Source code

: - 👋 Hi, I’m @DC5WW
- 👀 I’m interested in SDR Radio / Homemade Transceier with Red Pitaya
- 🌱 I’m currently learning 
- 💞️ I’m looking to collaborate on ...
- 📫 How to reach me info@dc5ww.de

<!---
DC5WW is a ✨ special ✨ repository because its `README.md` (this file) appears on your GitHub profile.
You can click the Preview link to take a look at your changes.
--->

-.-.-

### Assigned task:
Find the line containing "- 💞️ I’m looking to collaborate on ..." in the data above. Please transcribe it and every line after it, exactly.

### Your response:
- 💞️ I’m looking to collaborate on ...
- 📫 How to reach me info@dc5ww.de

<!---
DC5WW is a ✨ special ✨ repository because its `README.md` (this file) appears on your GitHub profile.
You can click the Preview link to take a look at your changes.
--->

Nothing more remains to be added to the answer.